Une séparation empreinte de gratitude
Alors qu’il s’apprête à quitter la Réserve de Faune à Okapis, Faustin exprime des sentiments partagés, mêlant regret de quitter ses collègues et les communautés, et fierté du chemin parcouru. Il remercie chaleureusement tous ceux avec qui il a collaboré, saluant les riches expériences partagées.
Un message d’espoir et d’engagement
Dans son message à la population vivant autour de la RFO, il insiste sur l’importance d’une conservation inclusive et participative.
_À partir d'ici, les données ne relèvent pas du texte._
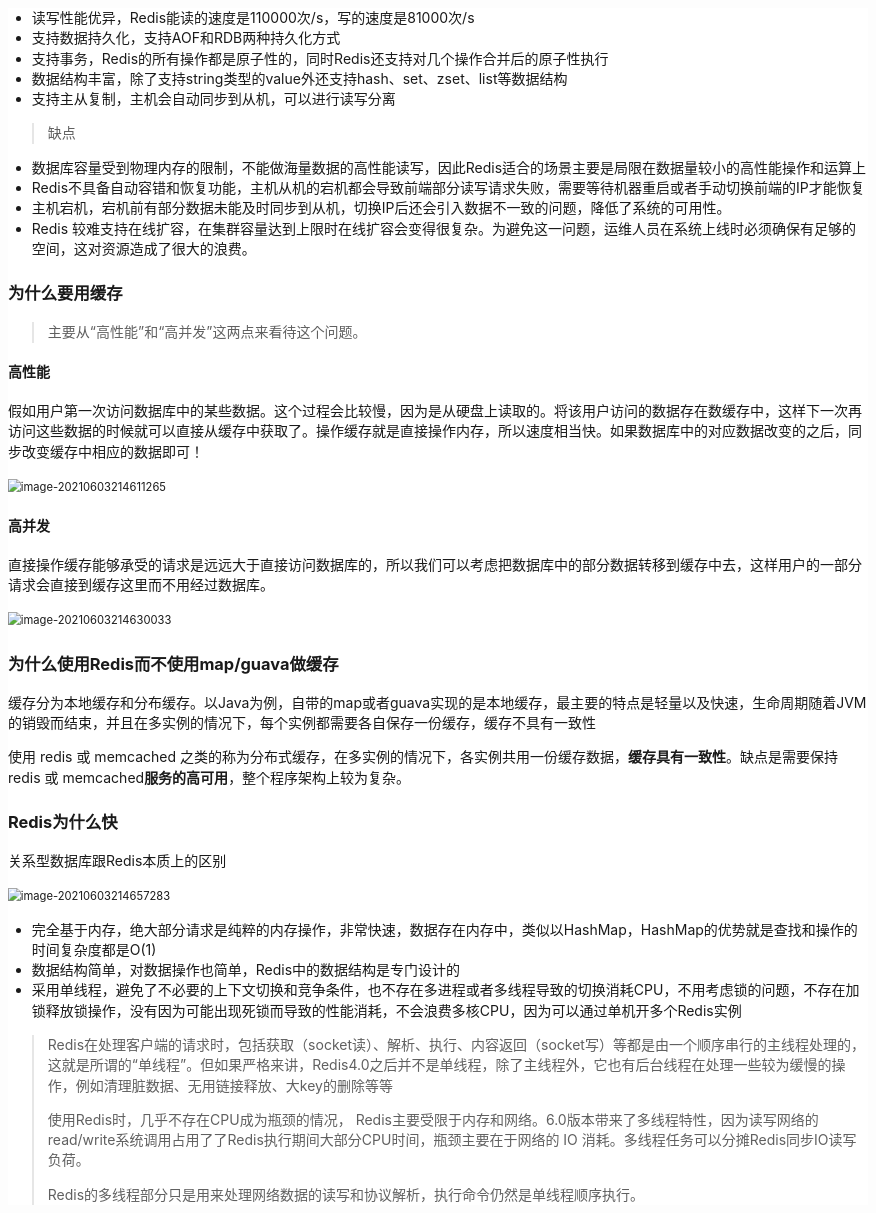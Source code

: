 - 读写性能优异，Redis能读的速度是110000次/s，写的速度是81000次/s
- 支持数据持久化，支持AOF和RDB两种持久化方式
- 支持事务，Redis的所有操作都是原子性的，同时Redis还支持对几个操作合并后的原子性执行
- 数据结构丰富，除了支持string类型的value外还支持hash、set、zset、list等数据结构
- 支持主从复制，主机会自动同步到从机，可以进行读写分离

> 缺点

- 数据库容量受到物理内存的限制，不能做海量数据的高性能读写，因此Redis适合的场景主要是局限在数据量较小的高性能操作和运算上
- Redis不具备自动容错和恢复功能，主机从机的宕机都会导致前端部分读写请求失败，需要等待机器重启或者手动切换前端的IP才能恢复
- 主机宕机，宕机前有部分数据未能及时同步到从机，切换IP后还会引入数据不一致的问题，降低了系统的可用性。
- Redis 较难支持在线扩容，在集群容量达到上限时在线扩容会变得很复杂。为避免这一问题，运维人员在系统上线时必须确保有足够的空间，这对资源造成了很大的浪费。

### 为什么要用缓存

> 主要从“高性能”和“高并发”这两点来看待这个问题。

#### 高性能

假如用户第一次访问数据库中的某些数据。这个过程会比较慢，因为是从硬盘上读取的。将该用户访问的数据存在数缓存中，这样下一次再访问这些数据的时候就可以直接从缓存中获取了。操作缓存就是直接操作内存，所以速度相当快。如果数据库中的对应数据改变的之后，同步改变缓存中相应的数据即可！

<img src="https://gitee.com/zhang-songyao/blog-images/raw/master/20210603214613.png" alt="image-20210603214611265" style="zoom:80%;" />

#### 高并发

直接操作缓存能够承受的请求是远远大于直接访问数据库的，所以我们可以考虑把数据库中的部分数据转移到缓存中去，这样用户的一部分请求会直接到缓存这里而不用经过数据库。

<img src="https://gitee.com/zhang-songyao/blog-images/raw/master/20210603214633.png" alt="image-20210603214630033" style="zoom:80%;" />

### 为什么使用Redis而不使用map/guava做缓存

缓存分为本地缓存和分布缓存。以Java为例，自带的map或者guava实现的是本地缓存，最主要的特点是轻量以及快速，生命周期随着JVM的销毁而结束，并且在多实例的情况下，每个实例都需要各自保存一份缓存，缓存不具有一致性

使用 redis 或 memcached 之类的称为分布式缓存，在多实例的情况下，各实例共用一份缓存数据，**缓存具有一致性**。缺点是需要保持 redis 或 memcached**服务的高可用**，整个程序架构上较为复杂。

### Redis为什么快

关系型数据库跟Redis本质上的区别

<img src="https://gitee.com/zhang-songyao/blog-images/raw/master/20210603214700.png" alt="image-20210603214657283" style="zoom:80%;" />

- 完全基于内存，绝大部分请求是纯粹的内存操作，非常快速，数据存在内存中，类似以HashMap，HashMap的优势就是查找和操作的时间复杂度都是O(1)
- 数据结构简单，对数据操作也简单，Redis中的数据结构是专门设计的
- 采用单线程，避免了不必要的上下文切换和竞争条件，也不存在多进程或者多线程导致的切换消耗CPU，不用考虑锁的问题，不存在加锁释放锁操作，没有因为可能出现死锁而导致的性能消耗，不会浪费多核CPU，因为可以通过单机开多个Redis实例

> Redis在处理客户端的请求时，包括获取（socket读）、解析、执行、内容返回（socket写）等都是由一个顺序串行的主线程处理的，这就是所谓的“单线程”。但如果严格来讲，Redis4.0之后并不是单线程，除了主线程外，它也有后台线程在处理一些较为缓慢的操作，例如清理脏数据、无用链接释放、大key的删除等等
>
> 使用Redis时，几乎不存在CPU成为瓶颈的情况， Redis主要受限于内存和网络。6.0版本带来了多线程特性，因为读写网络的read/write系统调用占用了了Redis执行期间大部分CPU时间，瓶颈主要在于网络的 IO 消耗。多线程任务可以分摊Redis同步IO读写负荷。
>
> Redis的多线程部分只是用来处理网络数据的读写和协议解析，执行命令仍然是单线程顺序执行。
Il rappelle que la Réserve, abritant l’emblématique okapi, est aussi un lieu de vie et de culture, et que sa préservation passe par une collaboration active entre les communautés locales et les gestionnaires.
Faustin encourage ces communautés à continuer à jouer un rôle moteur dans la gestion de la réserve, en adoptant des alternatives durables qui protègent la biodiversité tout en améliorant leurs conditions de vie.